WORK TO COMPLETE> Copy all lines in the material holding the string "interfaces".

==== SOURCE DATA

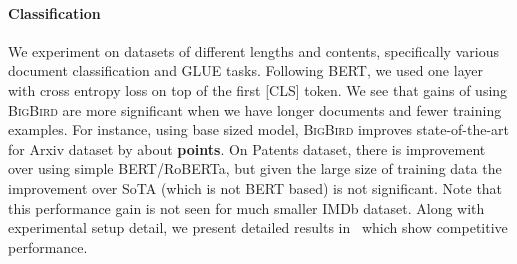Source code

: \documentclass{article}
\newcommand{\bigb}{\textsc{BigBird}\xspace}
\begin{document}
\paragraph{Classification} 
We experiment on datasets of different lengths and contents, specifically various document classification and GLUE tasks.
Following BERT, we used one layer with cross entropy loss on top of the first [CLS] token.
We see that gains of using \bigb are more significant when we have longer documents and fewer training examples.
For instance, using base sized model,
\bigb improves state-of-the-art for Arxiv dataset by about  \textbf{points}.
On Patents dataset, there is improvement over using simple BERT/RoBERTa, but given the large size of training data the improvement over SoTA (which is not BERT based) is not significant.
Note that this performance gain is not seen for much
smaller IMDb dataset.
Along with experimental setup detail, we present detailed results in~ which show competitive performance.
\end{document}
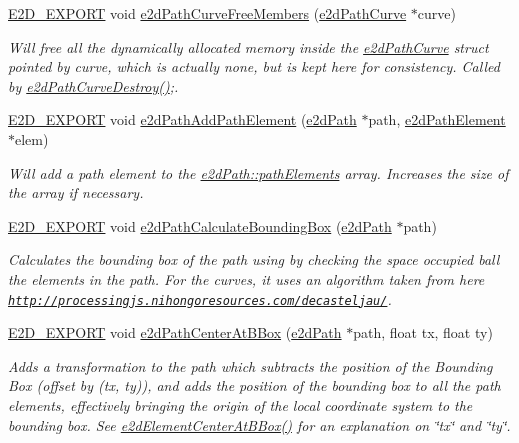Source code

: \begin{DoxyCompactItemize}
\hyperlink{Ez2DS_8h_a9f14e9cb869e1a85fdaba03afcca0df9}{E2\-D\-\_\-\-E\-X\-P\-O\-R\-T} void \hyperlink{group__e2dPath_ga16c606e0d0d346f8aa4ba8dd0d79b08f}{e2d\-Path\-Curve\-Free\-Members} (\hyperlink{structe2dPathCurve}{e2d\-Path\-Curve} $\ast$curve)
\begin{DoxyCompactList}\small\item\em Will free all the dynamically allocated memory inside the \hyperlink{structe2dPathCurve}{e2d\-Path\-Curve} struct pointed by curve, which is actually none, but is kept here for consistency. Called by \hyperlink{group__e2dPath_ga4d40d3c3d9a67d0af8581725f59cf2e4}{e2d\-Path\-Curve\-Destroy()};. \end{DoxyCompactList}\item 
\hyperlink{Ez2DS_8h_a9f14e9cb869e1a85fdaba03afcca0df9}{E2\-D\-\_\-\-E\-X\-P\-O\-R\-T} void \hyperlink{group__e2dPath_ga06c48ed80102a26db2f8d6ae41484eef}{e2d\-Path\-Add\-Path\-Element} (\hyperlink{structe2dPath}{e2d\-Path} $\ast$path, \hyperlink{structe2dPathElement}{e2d\-Path\-Element} $\ast$elem)
\begin{DoxyCompactList}\small\item\em Will add a path element to the \hyperlink{structe2dPath_ac0c8a45ff4f8d02e557fb33887743439}{e2d\-Path\-::path\-Elements} array. Increases the size of the array if necessary. \end{DoxyCompactList}\item 
\hyperlink{Ez2DS_8h_a9f14e9cb869e1a85fdaba03afcca0df9}{E2\-D\-\_\-\-E\-X\-P\-O\-R\-T} void \hyperlink{group__e2dPath_gadb195df30ba2615862bb9f1d1e27a27b}{e2d\-Path\-Calculate\-Bounding\-Box} (\hyperlink{structe2dPath}{e2d\-Path} $\ast$path)
\begin{DoxyCompactList}\small\item\em Calculates the bounding box of the path using by checking the space occupied ball the elements in the path. For the curves, it uses an algorithm taken from here \href{http://processingjs.nihongoresources.com/decasteljau/}{\tt http\-://processingjs.\-nihongoresources.\-com/decasteljau/}. \end{DoxyCompactList}\item 
\hyperlink{Ez2DS_8h_a9f14e9cb869e1a85fdaba03afcca0df9}{E2\-D\-\_\-\-E\-X\-P\-O\-R\-T} void \hyperlink{group__e2dPath_ga352905c23188fdac9caf89018feee20c}{e2d\-Path\-Center\-At\-B\-Box} (\hyperlink{structe2dPath}{e2d\-Path} $\ast$path, float tx, float ty)
\begin{DoxyCompactList}\small\item\em Adds a transformation to the path which subtracts the position of the Bounding Box (offset by (tx, ty)), and adds the position of the bounding box to all the path elements, effectively bringing the origin of the local coordinate system to the bounding box. See \hyperlink{group__e2dElement_gab829b280fa22a3509c40425fc84b5061}{e2d\-Element\-Center\-At\-B\-Box()} for an explanation on \char`\"{}tx\char`\"{} and \char`\"{}ty\char`\"{}. \end{DoxyCompactList}\item 

\end{DoxyCompactItemize}
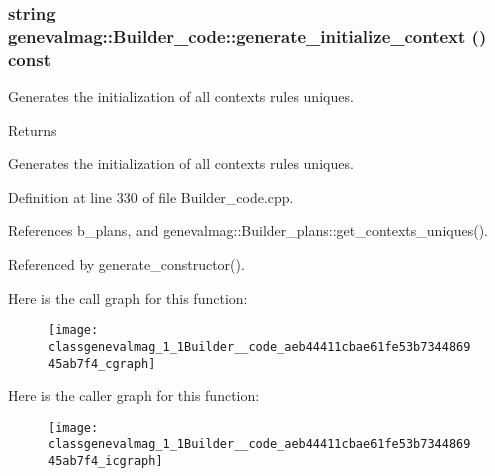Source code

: \hypertarget{classgenevalmag_1_1Builder__code_aeb44411cbae61fe53b734486945ab7f4}{
\subsubsection[{generate\_\-initialize\_\-context}]{\setlength{\rightskip}{0pt plus 5cm}string genevalmag::Builder\_\-code::generate\_\-initialize\_\-context () const}}
\label{classgenevalmag_1_1Builder__code_aeb44411cbae61fe53b734486945ab7f4}
Generates the initialization of all contexts rules uniques. \begin{DoxyReturn}{Returns}

\end{DoxyReturn}
Generates the initialization of all contexts rules uniques. 

Definition at line 330 of file Builder\_\-code.cpp.



References b\_\-plans, and genevalmag::Builder\_\-plans::get\_\-contexts\_\-uniques().



Referenced by generate\_\-constructor().



Here is the call graph for this function:\nopagebreak
\begin{figure}[H]
\begin{center}
\leavevmode
\texttt{[image: classgenevalmag\_1\_1Builder\_\_code\_aeb44411cbae61fe53b734486945ab7f4\_cgraph]}
\end{center}
\end{figure}




Here is the caller graph for this function:\nopagebreak
\begin{figure}[H]
\begin{center}
\leavevmode
\texttt{[image: classgenevalmag\_1\_1Builder\_\_code\_aeb44411cbae61fe53b734486945ab7f4\_icgraph]}
\end{center}
\end{figure}


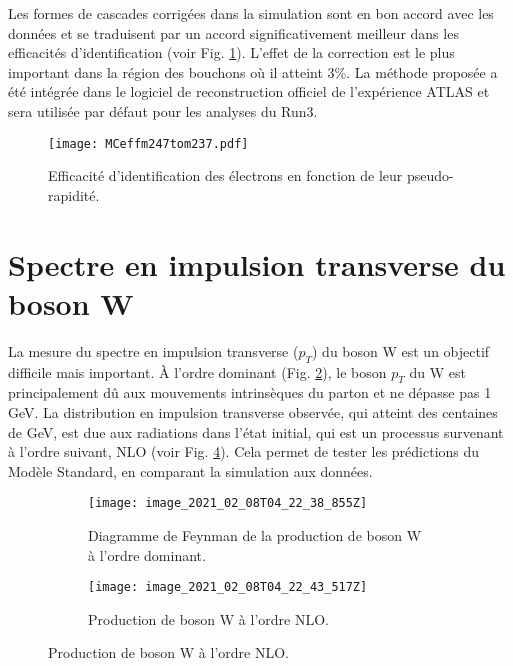 Les formes de cascades corrigées dans la simulation sont en bon accord avec les données et se traduisent par un accord significativement meilleur dans les efficacités d'identification (voir Fig. \ref{fig::SF_s}). L'effet de la correction est le plus important dans la région des bouchons où il atteint 3\%. La méthode proposée a été intégrée dans le logiciel de reconstruction officiel de l'expérience ATLAS et sera utilisée par défaut pour les analyses du Run3.
\begin{figure}[htbp]
	\centering
	\texttt{[image: MCeffm247tom237.pdf]}\\
	\caption{Efficacité d'identification des électrons en fonction de leur pseudo-rapidité.}
	\label{fig::SF_s}
\end{figure}
\clearpage
\section*{Spectre en impulsion transverse du boson W}
La mesure du spectre en impulsion transverse ($p_T$) du boson W est un objectif difficile mais important. À l'ordre dominant (Fig. \ref{fig::w_diagrams_a}), le boson $p_T$ du W est principalement dû aux mouvements intrinsèques du parton et ne dépasse pas 1 GeV. La distribution en impulsion transverse observée, qui atteint des centaines de GeV, est due aux radiations dans l'état initial, qui est un processus survenant à l'ordre suivant, NLO (voir Fig. \ref{fig::w_diagrams_b}). Cela permet de tester les prédictions du Modèle Standard, en comparant la simulation aux données.

\begin{figure}[htbp]
	\begin{subfigure}[t]{0.48\textwidth}
		\texttt{[image: image\_2021\_02\_08T04\_22\_38\_855Z]}
		\caption[W production leading order]{Diagramme de Feynman de la production de boson W à l'ordre dominant.}
		\label{fig::w_diagrams_a}
	\end{subfigure}
	\hfill
	\begin{subfigure}[t]{0.48\textwidth}
		\texttt{[image: image\_2021\_02\_08T04\_22\_43\_517Z]}
		\caption[W production NLO]{Production de boson W à l'ordre NLO.}
		\label{fig::w_diagrams_b}
	\end{subfigure}
\end{figure}


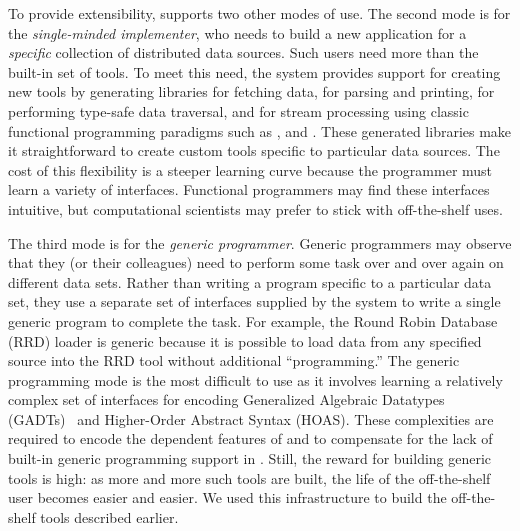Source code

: To provide extensibility, \padsd{} supports two other
modes of use. 
The second mode is
for the {\em single-minded implementer}, who needs to build a new
application for a {\em specific} collection of distributed data
sources.  Such users need more than the built-in set of tools. To meet
this need, the system provides support for
creating new tools by generating libraries for fetching
data, for parsing and printing, for performing type-safe data
traversal, and for stream processing using classic functional
programming paradigms such as ,  and .
These generated libraries make it straightforward to create custom tools
specific to particular data sources.  The cost of this flexibility is
a steeper learning curve because the programmer must learn a variety
of interfaces. Functional programmers may find
these interfaces intuitive, but computational scientists
may prefer to stick with off-the-shelf uses. 

The third mode is for the {\em generic programmer}.  Generic
programmers may observe that they (or their colleagues) 
need to perform some task over and over again on different
data sets.  Rather than writing a program specific to a particular
data set, they use a 
separate set of interfaces supplied by the \padsd{} system to write a
single generic program to complete the task.  For example, the Round Robin
Database (RRD) loader is generic because it is possible to load data from any
specified source into the RRD tool \cite{rrdtool} 
without additional ``programming.''
The generic programming mode is the most difficult to use as it involves
learning a relatively complex set of interfaces for encoding
Generalized Algebraic Datatypes (GADTs)~\cite{xi:popl03} 
and Higher-Order Abstract Syntax (HOAS). 
These complexities are required to encode 
the dependent features of \padsd{} and to compensate for the lack of
built-in generic programming support in \ocaml{}. 
Still, the reward for building generic tools is high:
as more and more such tools are built, the life of the off-the-shelf
user becomes easier and easier.  We used this infrastructure to
build the off-the-shelf tools described earlier.



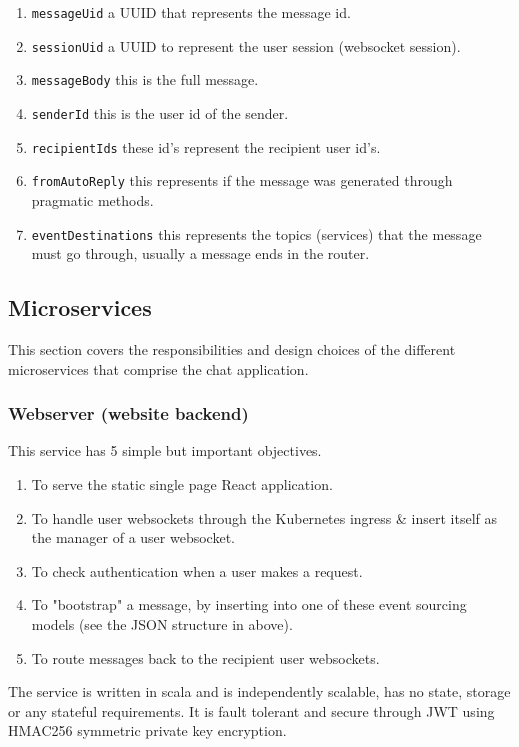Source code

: \begin{enumerate}
    \item \texttt{messageUid} a UUID that represents the message id.
    \item \texttt{sessionUid} a UUID to represent the user session (websocket session).
    \item \texttt{messageBody} this is the full message.
    \item \texttt{senderId} this is the user id of the sender.
    \item \texttt{recipientIds} these id's represent the recipient user id's.
    \item \texttt{fromAutoReply} this represents if the message was generated through pragmatic methods.
    \item \texttt{eventDestinations} this represents the topics (services) that the message must go through, usually a message ends in the router.
\end{enumerate}

\subsection{Microservices}
This section covers the responsibilities and design choices of the different microservices that comprise the chat application.

\subsubsection{Webserver (website backend)}
This service has 5 simple but important objectives.
\begin{enumerate}
    \item To serve the static single page React application.
    \item To handle user websockets through the Kubernetes ingress \& insert itself as the manager of a user websocket.
    \item To check authentication when a user makes a request.
    \item To "bootstrap" a message, by inserting into one of these event sourcing models (see the JSON structure in above).
    \item To route messages back to the recipient user websockets.
\end{enumerate}
The service is written in scala and is independently scalable, has no state, storage or any stateful requirements.
It is fault tolerant and secure through JWT using HMAC256 symmetric private key encryption.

========

EXERCISE ANSWER>
of interfaces. Functional programmers may find
these interfaces intuitive, but computational scientists
separate set of interfaces supplied by the \padsd{} system to write a
learning a relatively complex set of interfaces for encoding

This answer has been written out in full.